TASK TO COMPLETE | Copy the records below word for word, from the first line through the line that contains "38,382.490 ns |", and leave out any pictures.

Saved entries
---

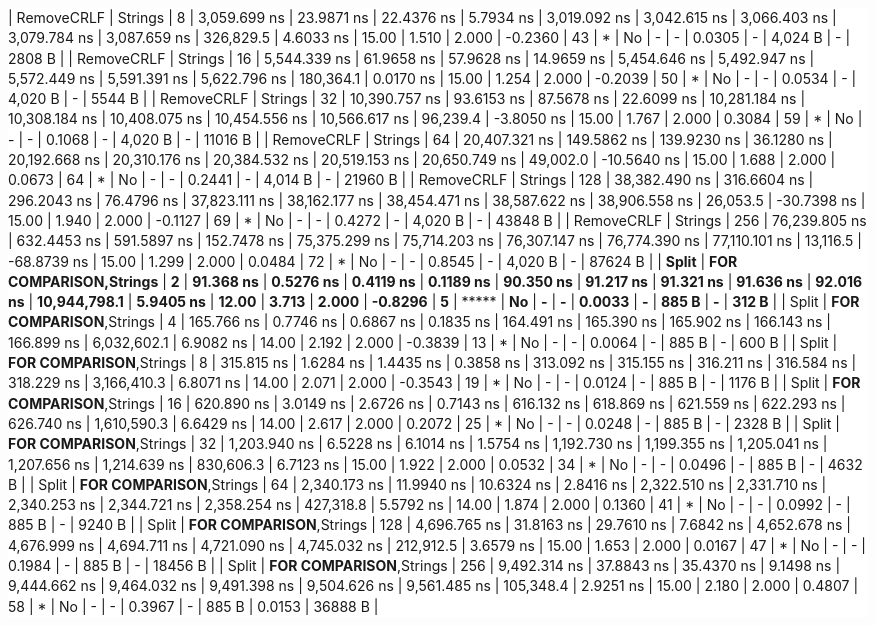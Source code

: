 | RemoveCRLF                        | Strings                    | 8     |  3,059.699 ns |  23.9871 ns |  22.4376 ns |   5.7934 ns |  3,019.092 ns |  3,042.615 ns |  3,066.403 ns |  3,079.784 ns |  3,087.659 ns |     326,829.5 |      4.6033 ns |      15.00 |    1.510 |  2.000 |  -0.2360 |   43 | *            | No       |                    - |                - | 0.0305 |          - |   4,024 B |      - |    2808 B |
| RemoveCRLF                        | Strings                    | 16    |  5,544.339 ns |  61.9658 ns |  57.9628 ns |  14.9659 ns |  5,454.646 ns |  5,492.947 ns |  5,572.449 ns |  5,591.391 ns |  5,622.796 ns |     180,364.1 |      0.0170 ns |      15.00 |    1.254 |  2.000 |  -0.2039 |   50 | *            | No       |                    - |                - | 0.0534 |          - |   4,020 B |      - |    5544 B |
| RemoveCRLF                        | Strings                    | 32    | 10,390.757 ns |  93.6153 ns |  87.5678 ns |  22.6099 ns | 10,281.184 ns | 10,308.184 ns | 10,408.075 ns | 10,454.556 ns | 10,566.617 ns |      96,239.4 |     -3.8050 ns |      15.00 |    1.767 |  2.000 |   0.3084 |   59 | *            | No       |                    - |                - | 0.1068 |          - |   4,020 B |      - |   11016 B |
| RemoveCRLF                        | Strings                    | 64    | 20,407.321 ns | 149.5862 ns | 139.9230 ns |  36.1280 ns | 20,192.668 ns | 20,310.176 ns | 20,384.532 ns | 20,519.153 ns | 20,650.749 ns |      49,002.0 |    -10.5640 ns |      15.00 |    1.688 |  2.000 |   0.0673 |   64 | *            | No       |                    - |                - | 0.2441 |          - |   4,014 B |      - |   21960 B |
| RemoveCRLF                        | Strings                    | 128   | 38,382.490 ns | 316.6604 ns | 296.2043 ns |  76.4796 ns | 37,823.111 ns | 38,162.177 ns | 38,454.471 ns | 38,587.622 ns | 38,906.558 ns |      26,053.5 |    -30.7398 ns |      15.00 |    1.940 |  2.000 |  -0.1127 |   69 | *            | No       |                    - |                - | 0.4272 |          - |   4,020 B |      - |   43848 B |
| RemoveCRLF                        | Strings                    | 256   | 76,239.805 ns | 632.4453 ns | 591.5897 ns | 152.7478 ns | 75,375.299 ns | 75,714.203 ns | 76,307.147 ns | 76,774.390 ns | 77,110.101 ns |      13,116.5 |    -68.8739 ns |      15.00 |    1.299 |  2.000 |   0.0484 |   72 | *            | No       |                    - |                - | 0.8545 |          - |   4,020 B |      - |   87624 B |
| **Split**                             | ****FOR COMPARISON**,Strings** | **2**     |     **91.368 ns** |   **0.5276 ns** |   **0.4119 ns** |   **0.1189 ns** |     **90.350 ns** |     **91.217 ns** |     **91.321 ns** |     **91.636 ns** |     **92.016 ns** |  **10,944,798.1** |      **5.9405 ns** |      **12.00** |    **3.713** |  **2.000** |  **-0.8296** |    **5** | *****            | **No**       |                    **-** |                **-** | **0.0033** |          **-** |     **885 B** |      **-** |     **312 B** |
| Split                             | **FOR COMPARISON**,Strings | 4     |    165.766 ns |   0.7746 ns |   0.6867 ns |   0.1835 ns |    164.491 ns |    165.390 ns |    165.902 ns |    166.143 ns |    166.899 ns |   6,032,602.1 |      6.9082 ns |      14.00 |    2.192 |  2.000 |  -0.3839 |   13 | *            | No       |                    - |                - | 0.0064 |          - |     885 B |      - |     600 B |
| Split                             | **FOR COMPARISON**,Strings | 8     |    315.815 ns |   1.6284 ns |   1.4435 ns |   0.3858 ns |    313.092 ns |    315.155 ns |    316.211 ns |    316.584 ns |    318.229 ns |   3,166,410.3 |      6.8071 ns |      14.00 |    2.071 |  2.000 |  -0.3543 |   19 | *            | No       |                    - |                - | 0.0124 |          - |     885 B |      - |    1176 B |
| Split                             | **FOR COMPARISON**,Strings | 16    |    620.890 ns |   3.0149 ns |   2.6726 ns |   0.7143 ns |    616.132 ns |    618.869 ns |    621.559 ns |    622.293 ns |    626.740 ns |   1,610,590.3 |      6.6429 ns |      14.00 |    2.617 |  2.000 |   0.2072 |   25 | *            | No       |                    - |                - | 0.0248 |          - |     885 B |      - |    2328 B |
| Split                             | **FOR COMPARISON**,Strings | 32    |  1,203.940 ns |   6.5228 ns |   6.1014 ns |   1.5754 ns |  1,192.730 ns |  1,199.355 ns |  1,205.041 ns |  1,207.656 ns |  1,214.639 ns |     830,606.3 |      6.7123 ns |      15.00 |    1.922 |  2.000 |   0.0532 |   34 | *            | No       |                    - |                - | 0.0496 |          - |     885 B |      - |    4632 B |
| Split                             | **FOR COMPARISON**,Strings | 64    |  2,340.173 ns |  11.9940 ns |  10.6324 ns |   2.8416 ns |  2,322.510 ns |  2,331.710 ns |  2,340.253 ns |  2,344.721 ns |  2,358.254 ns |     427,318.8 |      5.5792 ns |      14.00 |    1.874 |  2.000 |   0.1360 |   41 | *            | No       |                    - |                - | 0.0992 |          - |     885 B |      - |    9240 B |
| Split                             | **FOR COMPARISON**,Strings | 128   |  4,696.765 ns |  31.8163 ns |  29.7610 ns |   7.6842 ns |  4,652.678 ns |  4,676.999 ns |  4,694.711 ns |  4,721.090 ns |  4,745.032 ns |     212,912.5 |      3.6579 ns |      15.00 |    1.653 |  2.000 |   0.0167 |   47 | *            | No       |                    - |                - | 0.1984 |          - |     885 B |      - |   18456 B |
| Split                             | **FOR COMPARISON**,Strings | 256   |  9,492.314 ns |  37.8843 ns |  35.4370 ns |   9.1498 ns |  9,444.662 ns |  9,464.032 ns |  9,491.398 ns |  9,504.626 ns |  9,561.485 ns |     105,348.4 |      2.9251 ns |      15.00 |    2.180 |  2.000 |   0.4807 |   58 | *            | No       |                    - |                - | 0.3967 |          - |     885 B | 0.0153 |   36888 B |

---

SOLUTION TO THIS PROBLEM |
Source code

: | RemoveCRLF                        | Strings                    | 8     |  3,059.699 ns |  23.9871 ns |  22.4376 ns |   5.7934 ns |  3,019.092 ns |  3,042.615 ns |  3,066.403 ns |  3,079.784 ns |  3,087.659 ns |     326,829.5 |      4.6033 ns |      15.00 |    1.510 |  2.000 |  -0.2360 |   43 | *            | No       |                    - |                - | 0.0305 |          - |   4,024 B |      - |    2808 B |
| RemoveCRLF                        | Strings                    | 16    |  5,544.339 ns |  61.9658 ns |  57.9628 ns |  14.9659 ns |  5,454.646 ns |  5,492.947 ns |  5,572.449 ns |  5,591.391 ns |  5,622.796 ns |     180,364.1 |      0.0170 ns |      15.00 |    1.254 |  2.000 |  -0.2039 |   50 | *            | No       |                    - |                - | 0.0534 |          - |   4,020 B |      - |    5544 B |
| RemoveCRLF                        | Strings                    | 32    | 10,390.757 ns |  93.6153 ns |  87.5678 ns |  22.6099 ns | 10,281.184 ns | 10,308.184 ns | 10,408.075 ns | 10,454.556 ns | 10,566.617 ns |      96,239.4 |     -3.8050 ns |      15.00 |    1.767 |  2.000 |   0.3084 |   59 | *            | No       |                    - |                - | 0.1068 |          - |   4,020 B |      - |   11016 B |
| RemoveCRLF                        | Strings                    | 64    | 20,407.321 ns | 149.5862 ns | 139.9230 ns |  36.1280 ns | 20,192.668 ns | 20,310.176 ns | 20,384.532 ns | 20,519.153 ns | 20,650.749 ns |      49,002.0 |    -10.5640 ns |      15.00 |    1.688 |  2.000 |   0.0673 |   64 | *            | No       |                    - |                - | 0.2441 |          - |   4,014 B |      - |   21960 B |
| RemoveCRLF                        | Strings                    | 128   | 38,382.490 ns | 316.6604 ns | 296.2043 ns |  76.4796 ns | 37,823.111 ns | 38,162.177 ns | 38,454.471 ns | 38,587.622 ns | 38,906.558 ns |      26,053.5 |    -30.7398 ns |      15.00 |    1.940 |  2.000 |  -0.1127 |   69 | *            | No       |                    - |                - | 0.4272 |          - |   4,020 B |      - |   43848 B |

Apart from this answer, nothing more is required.